Carrie is a 2013 American supernatural horror film directed by Kimberly Peirce. It is the third film adaptation and a remake to the 1976 adaptation  of Stephen King's 1974 novel of the same name and the fourth film in the Carrie franchise. The film was produced by Kevin Misher, with a screenplay by Lawrence D. Cohen and Roberto Aguirre-Sacasa. The film stars Chloë Grace Moretz as the titular character Carrie White, alongside Julianne Moore as Margaret White. The cast also features Judy Greer, Portia Doubleday, Gabriella Wilde, Ansel Elgort and Alex Russell. The film is a modern re-imagining of King's novel about a shy girl outcast by her peers and sheltered by her deeply religious mother, who uses her telekinetic powers with devastating effect after falling victim to a cruel prank at her senior prom.

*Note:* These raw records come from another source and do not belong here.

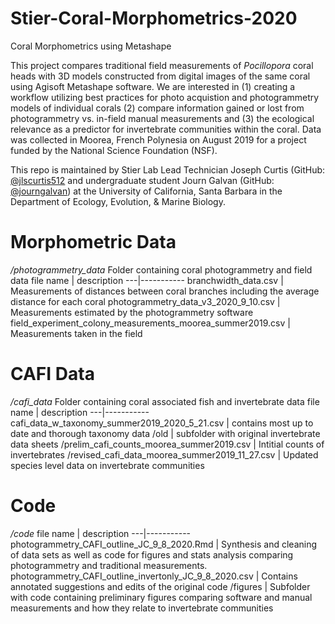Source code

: # Stier-Coral-Morphometrics-2020
Coral Morphometrics using Metashape

This project compares traditional field measurements of *Pocillopora* coral heads with 3D models constructed from digital images of the same coral using Agisoft Metashape software. We are interested in (1) creating a workflow utilizing best practices for photo acquistion and photogrammetry models of individual corals (2) compare information gained or lost from photogrammetry vs. in-field manual measurements and (3) the ecological relevance as a predictor for invertebrate communities within the coral. Data was collected in Moorea, French Polynesia on August 2019 for a project funded by the National Science Foundation (NSF).

This repo is maintained by Stier Lab Lead Technician Joseph Curtis (GitHub: [@jlscurtis512](https://github.com/jlscurtis512) and undergraduate student Journ Galvan (GitHub: [@journgalvan](https://github.com/journgalvan)) at the University of California, Santa Barbara in the Department of Ecology, Evolution, & Marine Biology.


# Morphometric Data
*/photogrammetry_data* Folder containing coral photogrammetry and field data
file name | description 
---|-----------
branchwidth_data.csv | Measurements of distances between coral branches including the average distance for each coral
photogrammetry_data_v3_2020_9_10.csv | Measurements estimated by the photogrammetry software
field_experiment_colony_measurements_moorea_summer2019.csv | Measurements taken in the field

# CAFI Data
*/cafi_data* Folder containing coral associated fish and invertebrate data
file name | description 
---|-----------
cafi_data_w_taxonomy_summer2019_2020_5_21.csv | contains most up to date and thorough taxonomy data
/old | subfolder with original invertebrate data sheets
/prelim_cafi_counts_moorea_summer2019.csv | Intitial counts of invertebrates 
/revised_cafi_data_moorea_summer2019_11_27.csv | Updated species level data on invertebrate communities

# Code
*/code* 
file name | description 
---|-----------
photogrammetry_CAFI_outline_JC_9_8_2020.Rmd | Synthesis and cleaning of data sets as well as code for figures and stats analysis comparing photogrammetry and traditional measurements. 
photogrammetry_CAFI_outline_invertonly_JC_9_8_2020.csv | Contains annotated suggestions and edits of the original code
/figures | Subfolder with code containing preliminary figures comparing software and manual measurements and how they relate to invertebrate communities


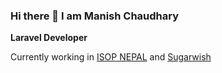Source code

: ### Hi there 👋 I am Manish Chaudhary

__Laravel Developer__

Currently working in [ISOP NEPAL](https://isopnepal.com) and [Sugarwish](https://sugarwish.com)
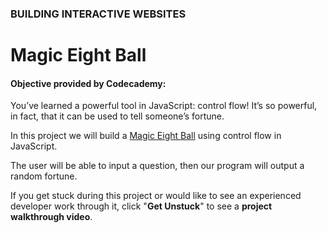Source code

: ### BUILDING INTERACTIVE WEBSITES

# Magic Eight Ball

#### Objective provided by Codecademy:

You’ve learned a powerful tool in JavaScript: control flow! It’s so powerful, in fact, that it can be used to tell someone’s fortune.

In this project we will build a [Magic Eight Ball](https://en.wikipedia.org/wiki/Magic_8-Ball) using control flow in JavaScript.

The user will be able to input a question, then our program will output a random fortune.

If you get stuck during this project or would like to see an experienced developer work through it, click "**Get Unstuck**" to see a **project walkthrough video**.
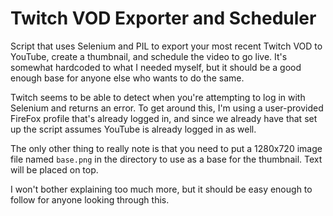# Twitch VOD Exporter and Scheduler

Script that uses Selenium and PIL to export your most recent Twitch VOD to YouTube, create a thumbnail, and schedule the video to go live. It's somewhat hardcoded to what I needed myself, but it should be a good enough base for anyone else who wants to do the same.

Twitch seems to be able to detect when you're attempting to log in with Selenium and returns an error. To get around this, I'm using a user-provided FireFox profile that's already logged in, and since we already have that set up the script assumes YouTube is already logged in as well.

The only other thing to really note is that you need to put a 1280x720 image file named `base.png` in the directory to use as a base for the thumbnail. Text will be placed on top.

I won't bother explaining too much more, but it should be easy enough to follow for anyone looking through this.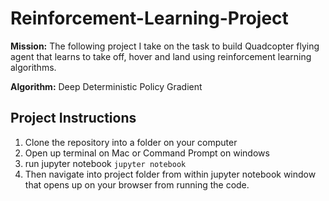 # Reinforcement-Learning-Project

**Mission:**
The following project I take on the task to build Quadcopter flying agent that learns to take off, hover and land using reinforcement learning algorithms.

**Algorithm:**
Deep Deterministic Policy Gradient

## Project Instructions ##
1. Clone the repository into a folder on your computer 
2. Open up terminal on Mac or Command Prompt on windows 
3. run jupyter notebook
`jupyter notebook`
4. Then navigate into project folder from within jupyter notebook window that opens up on your browser from running the code. 
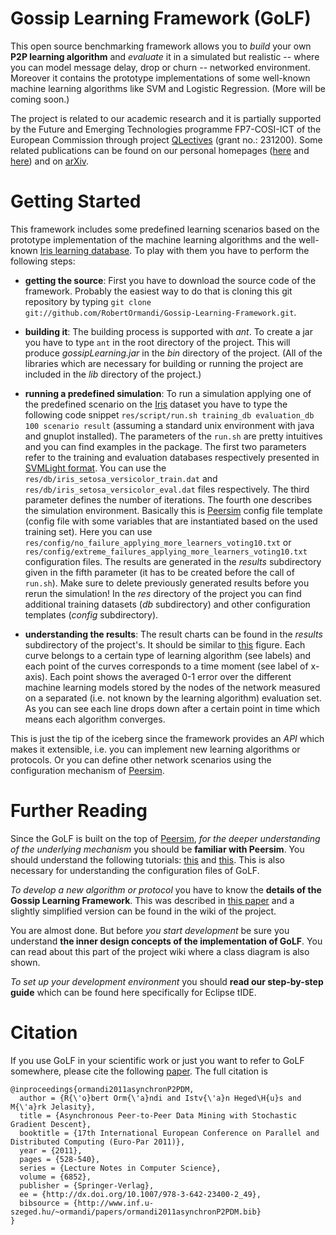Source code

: Gossip Learning Framework (GoLF)
================================

This open source benchmarking framework allows you to *build* your own
__P2P learning algorithm__ and *evaluate* it in a simulated but
realistic -- where you can model message delay, drop or churn --
networked environment. Moreover it contains the prototype
implementations of some well-known machine learning algorithms like SVM
and Logistic Regression. (More will be coming soon.)

The project is related to our academic research and it is partially
supported by the Future and Emerging Technologies programme FP7-COSI-ICT
of the European Commission through project
[QLectives](http://www.qlectives.eu/) (grant no.: 231200). Some related
publications can be found on our personal homepages
([here](http://www.inf.u-szeged.hu/~ormandi/index.php?menu=publications)
and [here](http://www.inf.u-szeged.hu/~ihegedus/publ.php)) and on
[arXiv](http://arxiv.org/abs/1109.1396).


Getting Started
===============

This framework includes some predefined learning scenarios based on the
prototype implementation of the machine learning algorithms and the
well-known [Iris learning database](http://archive.ics.uci.edu/ml/datasets/Iris). To play with
them you have to perform the following steps:

* __getting the source__: First you have to download the source code of
the framework. Probably the easiest way to do that is cloning this git
repository by typing `git clone git://github.com/RobertOrmandi/Gossip-Learning-Framework.git`.

* __building it__: The building process is supported with *ant*. To create a jar you have
to type `ant` in the root directory of the
project. This will produce *gossipLearning.jar* in the *bin*
directory of the project. (All of the libraries which are necessary for
building or running the project are included in the *lib* directory of
the project.)

* __running a predefined simulation__: To run a simulation applying one of the predefined scenario on the 
[Iris](http://archive.ics.uci.edu/ml/datasets/Iris) dataset you have to type the 
following code snippet `res/script/run.sh training_db evaluation_db 100 scenario result` 
(assuming a standard unix environment with java and
gnuplot installed). 
The parameters of the `run.sh` are pretty intuitives and you can find examples in the package.
The first two parameters refer to the training and evaluation databases respectively presented in [SVMLight
format](http://svmlight.joachims.org/). You can use the `res/db/iris_setosa_versicolor_train.dat` and 
`res/db/iris_setosa_versicolor_eval.dat` files respectively. The third parameter defines the
number of iterations. The fourth one describes the simulation environment.
Basically this is [Peersim](http://peersim.sourceforge.net/) 
config file template (config file with some variables that are 
instantiated based on the used training set). Here you can use 
`res/config/no_failure_applying_more_learners_voting10.txt` or 
`res/config/extreme_failures_applying_more_learners_voting10.txt` configuration files.
The results are generated in the *results* subdirectory given in the fifth parameter 
(it has to be created before the call of `run.sh`). 
Make sure to delete previously generated results before you rerun the simulation!
In the *res* directory of the
project you can find additional training datasets (*db* subdirectory) and other
configuration templates (*config* subdirectory). 

* __understanding the results__: The result charts can be found in the
*results* subdirectory of the project's. It should be similar to
[this](http://www.inf.u-szeged.hu/rgai/~ormandi/iris_setosa_versicolor.png)
figure. Each curve belongs to a certain type of learning algorithm
(see labels) and each point of the curves corresponds to a time moment
(see label of x-axis). Each point shows the averaged 0-1 error over the
different machine learning models stored by the nodes of the network
measured on a separated (i.e. not known by the learning algorithm)
evaluation set. As you can see each line drops down after a certain point
in time which means each algorithm converges.

This is just the tip of the iceberg since the framework provides an
*API* which makes it extensible, i.e. you can implement new learning
algorithms or protocols. Or you can define other network scenarios using
the configuration mechanism of
[Peersim](http://peersim.sourceforge.net/).


Further Reading
===============

Since the GoLF is built on the top of
[Peersim](http://peersim.sourceforge.net/), *for the deeper understanding
of the underlying mechanism* you should be __familiar with Peersim__.
You should understand the following tutorials:
[this](http://peersim.sourceforge.net/tutorial1/tutorial1.pdf) and
[this](http://peersim.sourceforge.net/tutorial2/tutorial2.pdf).
This is also necessary for understanding the configuration
files of GoLF.

*To develop a new algorithm or protocol* you have to know the
__details of the Gossip Learning Framework__. This was described in
[this paper](http://arxiv.org/abs/1109.1396) and a slightly simplified version
can be found in the wiki of the project.

You are almost done. But before *you start development* be sure you
understand __the inner design concepts of the implementation of GoLF__.
You can read about this part of the project wiki where a class diagram
is also shown.

*To set up your development environment* you should
__read our step-by-step guide__ which can be found here specifically
for Eclipse tIDE.


Citation
========

If you use GoLF in your scientific work or just you want to refer to
GoLF somewhere, please cite the following
[paper](http://dx.doi.org/10.1007/978-3-642-23400-2_49). The full
citation is

	@inproceedings{ormandi2011asynchronP2PDM,
	  author = {R{\'o}bert Orm{\'a}ndi and Istv{\'a}n Heged\H{u}s and M{\'a}rk Jelasity},
	  title = {Asynchronous Peer-to-Peer Data Mining with Stochastic Gradient Descent},
	  booktitle = {17th International European Conference on Parallel and Distributed Computing (Euro-Par 2011)},
	  year = {2011},
	  pages = {528-540},
	  series = {Lecture Notes in Computer Science},
	  volume = {6852},
	  publisher = {Springer-Verlag},
	  ee = {http://dx.doi.org/10.1007/978-3-642-23400-2_49},
	  bibsource = {http://www.inf.u-szeged.hu/~ormandi/papers/ormandi2011asynchronP2PDM.bib}
	}


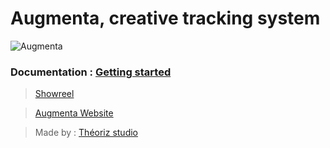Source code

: Augmenta, creative tracking system
==================================

![Augmenta](https://github.com/Theoriz/Augmenta/blob/gh-pages/res/gif/augmenta_480p.gif)

### Documentation : [Getting started](https://github.com/Theoriz/Augmenta/wiki)

> [Showreel](https://www.youtube.com/watch?v=Bswps0tFLqs)

> [Augmenta Website](https://augmenta-tech.com/)

> Made by : [Théoriz studio](http://www.theoriz.com/)

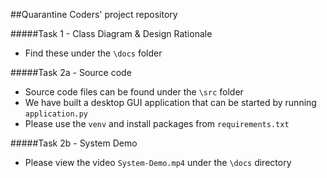 ##Quarantine Coders' project repository

#####Task 1 - Class Diagram & Design Rationale
- Find these under the `\docs` folder

#####Task 2a - Source code
- Source code files can be found under the `\src` folder
- We have built a desktop GUI application that can be started by running `application.py`
- Please use the `venv` and install packages from `requirements.txt`

#####Task 2b - System Demo
- Please view the video `System-Demo.mp4` under the `\docs` directory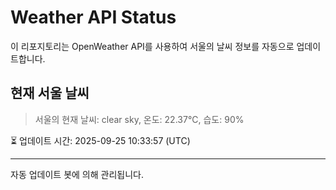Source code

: 
# Weather API Status

이 리포지토리는 OpenWeather API를 사용하여 서울의 날씨 정보를 자동으로 업데이트합니다.

## 현재 서울 날씨
> 서울의 현재 날씨: clear sky, 온도: 22.37°C, 습도: 90%

⏳ 업데이트 시간: 2025-09-25 10:33:57 (UTC)

---
자동 업데이트 봇에 의해 관리됩니다.
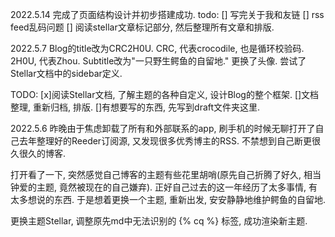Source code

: 2022.5.14
完成了页面结构设计并初步搭建成功.
todo: 
[] 写完关于我和友链
[] rss feed乱码问题
[] 阅读stellar文章标记部分, 然后整理所有文章和排版.

2022.5.7 Blog的title改为CRC2H0U. CRC, 代表crocodile, 也是循环校验码. 2H0U, 代表Zhou. Subtitle改为"一只野生鳄鱼的自留地." 更换了头像. 尝试了Stellar文档中的sidebar定义.

TODO:
[x]阅读Stellar文档, 了解主题的各种自定义, 设计Blog的整个框架.
[]文档整理, 重新归档, 排版.
[]有想要写的东西, 先写到draft文件夹这里.

2022.5.6 昨晚由于焦虑卸载了所有和外部联系的app, 刷手机的时候无聊打开了自己去年整理好的Reeder订阅源, 又发现很多优秀博主的RSS. 不禁想到自己断更很久很久的博客. 

打开看了一下, 突然感觉自己博客的主题有些花里胡哨(原先自己折腾了好久, 相当钟爱的主题, 竟然被现在的自己嫌弃). 正好自己过去的这一年经历了太多事情, 有太多想说的东西. 于是想着更换一个主题, 重新出发, 安安静静地维护鳄鱼的自留地.

更换主题Stellar, 调整原先md中无法识别的 {% cq %} 标签, 成功渲染新主题.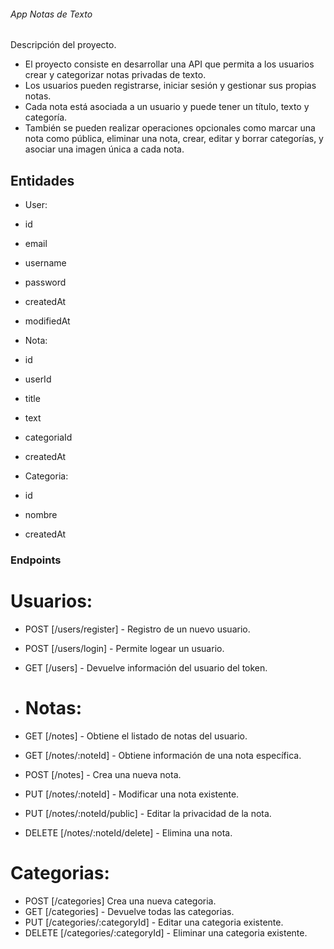 ###### App Notas de Texto ######

Descripción del proyecto.

- El proyecto consiste en desarrollar una API que permita a los usuarios crear y categorizar notas privadas de texto.
- Los usuarios pueden registrarse, iniciar sesión y gestionar sus propias notas.
- Cada nota está asociada a un usuario y puede tener un título, texto y categoría.
- También se pueden realizar operaciones opcionales como marcar una nota como pública, eliminar una nota, crear, editar y borrar categorías, y asociar una imagen única a cada nota.

## Entidades

- User:

- id
- email
- username
- password
- createdAt
- modifiedAt

- Nota:

- id
- userId
- title
- text
- categoriaId
- createdAt

- Categoria:

- id
- nombre
- createdAt

### Endpoints

# Usuarios:

- POST [/users/register] - Registro de un nuevo usuario. 
- POST [/users/login] - Permite logear un usuario. 
- GET [/users] - Devuelve información del usuario del token. 

- # Notas:

- GET [/notes] - Obtiene el listado de notas del usuario. 
- GET [/notes/:noteId] - Obtiene información de una nota específica.
- POST [/notes] - Crea una nueva nota. 
- PUT [/notes/:noteId] - Modificar una nota existente.
- PUT [/notes/:noteId/public] - Editar la privacidad de la nota. 
- DELETE [/notes/:noteId/delete] - Elimina una nota. 

# Categorias:

- POST [/categories] Crea una nueva categoria. 
- GET [/categories] - Devuelve todas las categorias. 
- PUT [/categories/:categoryId] - Editar una categoria existente. 
- DELETE [/categories/:categoryId] - Eliminar una categoria existente.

The film held its world premiere at the Arclight Hollywood in Los Angeles on October 7, 2013, and was released in the United States by Metro-Goldwyn-Mayer and Screen Gems on October 18. The film received mixed reviews, with critics calling it "unnecessary" and criticizing the lack of originality and scares, though they praised the modern updates and cast. It grossed $84 million worldwide at the box office.

Plot
 

Disturbed religious fanatic Margaret White sits alone in her home on her bed and gives birth to a baby girl. She intends to kill the infant but changes her mind.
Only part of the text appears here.